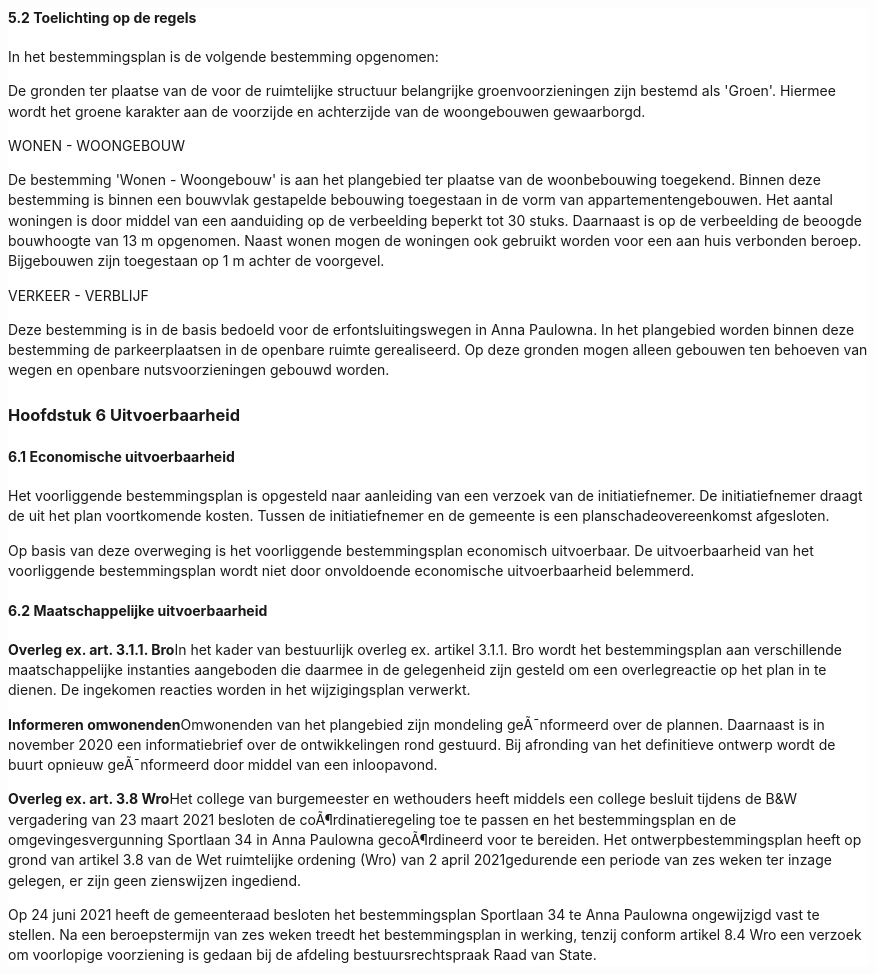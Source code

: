 #### 5\.2 Toelichting op de regels

In het bestemmingsplan is de volgende bestemming opgenomen:

De gronden ter plaatse van de voor de ruimtelijke structuur belangrijke groenvoorzieningen zijn bestemd als 'Groen'. Hiermee wordt het groene karakter aan de voorzijde en achterzijde van de woongebouwen gewaarborgd.

WONEN \- WOONGEBOUW

De bestemming 'Wonen \- Woongebouw' is aan het plangebied ter plaatse van de woonbebouwing toegekend. Binnen deze bestemming is binnen een bouwvlak gestapelde bebouwing toegestaan in de vorm van appartementengebouwen. Het aantal woningen is door middel van een aanduiding op de verbeelding beperkt tot 30 stuks. Daarnaast is op de verbeelding de beoogde bouwhoogte van 13 m opgenomen. Naast wonen mogen de woningen ook gebruikt worden voor een aan huis verbonden beroep. Bijgebouwen zijn toegestaan op 1 m achter de voorgevel.

VERKEER \- VERBLIJF

Deze bestemming is in de basis bedoeld voor de erfontsluitingswegen in Anna Paulowna. In het plangebied worden binnen deze bestemming de parkeerplaatsen in de openbare ruimte gerealiseerd. Op deze gronden mogen alleen gebouwen ten behoeven van wegen en openbare nutsvoorzieningen gebouwd worden.

### Hoofdstuk 6 Uitvoerbaarheid

#### 6\.1 Economische uitvoerbaarheid

Het voorliggende bestemmingsplan is opgesteld naar aanleiding van een verzoek van de initiatiefnemer. De initiatiefnemer draagt de uit het plan voortkomende kosten. Tussen de initiatiefnemer en de gemeente is een planschadeovereenkomst afgesloten.

Op basis van deze overweging is het voorliggende bestemmingsplan economisch uitvoerbaar. De uitvoerbaarheid van het voorliggende bestemmingsplan wordt niet door onvoldoende economische uitvoerbaarheid belemmerd.

#### 6\.2 Maatschappelijke uitvoerbaarheid

**Overleg ex. art. 3\.1\.1\. Bro**In het kader van bestuurlijk overleg ex. artikel 3\.1\.1\. Bro wordt het bestemmingsplan aan verschillende maatschappelijke instanties aangeboden die daarmee in de gelegenheid zijn gesteld om een overlegreactie op het plan in te dienen. De ingekomen reacties worden in het wijzigingsplan verwerkt.

**Informeren omwonenden**Omwonenden van het plangebied zijn mondeling geÃ¯nformeerd over de plannen. Daarnaast is in november 2020 een informatiebrief over de ontwikkelingen rond gestuurd. Bij afronding van het definitieve ontwerp wordt de buurt opnieuw geÃ¯nformeerd door middel van een inloopavond.

**Overleg ex. art. 3\.8 Wro**Het college van burgemeester en wethouders heeft middels een college besluit tijdens de B\&W vergadering van 23 maart 2021 besloten de coÃ¶rdinatieregeling toe te passen en het bestemmingsplan en de omgevingesvergunning Sportlaan 34 in Anna Paulowna gecoÃ¶rdineerd voor te bereiden. Het ontwerpbestemmingsplan heeft op grond van artikel 3\.8 van de Wet ruimtelijke ordening (Wro) van 2 april 2021gedurende een periode van zes weken ter inzage gelegen, er zijn geen zienswijzen ingediend.

Op 24 juni 2021 heeft de gemeenteraad besloten het bestemmingsplan Sportlaan 34 te Anna Paulowna ongewijzigd vast te stellen. Na een beroepstermijn van zes weken treedt het bestemmingsplan in werking, tenzij conform artikel 8\.4 Wro een verzoek om voorlopige voorziening is gedaan bij de afdeling bestuursrechtspraak Raad van State.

▸ ACTION ITEM:
The word to find is "verzoek". Copy every line of the data that holds it.

▸ EXERCISE OUTPUT:
Het voorliggende bestemmingsplan is opgesteld naar aanleiding van een verzoek van de initiatiefnemer. De initiatiefnemer draagt de uit het plan voortkomende kosten. Tussen de initiatiefnemer en de gemeente is een planschadeovereenkomst afgesloten.
Op 24 juni 2021 heeft de gemeenteraad besloten het bestemmingsplan Sportlaan 34 te Anna Paulowna ongewijzigd vast te stellen. Na een beroepstermijn van zes weken treedt het bestemmingsplan in werking, tenzij conform artikel 8\.4 Wro een verzoek om voorlopige voorziening is gedaan bij de afdeling bestuursrechtspraak Raad van State.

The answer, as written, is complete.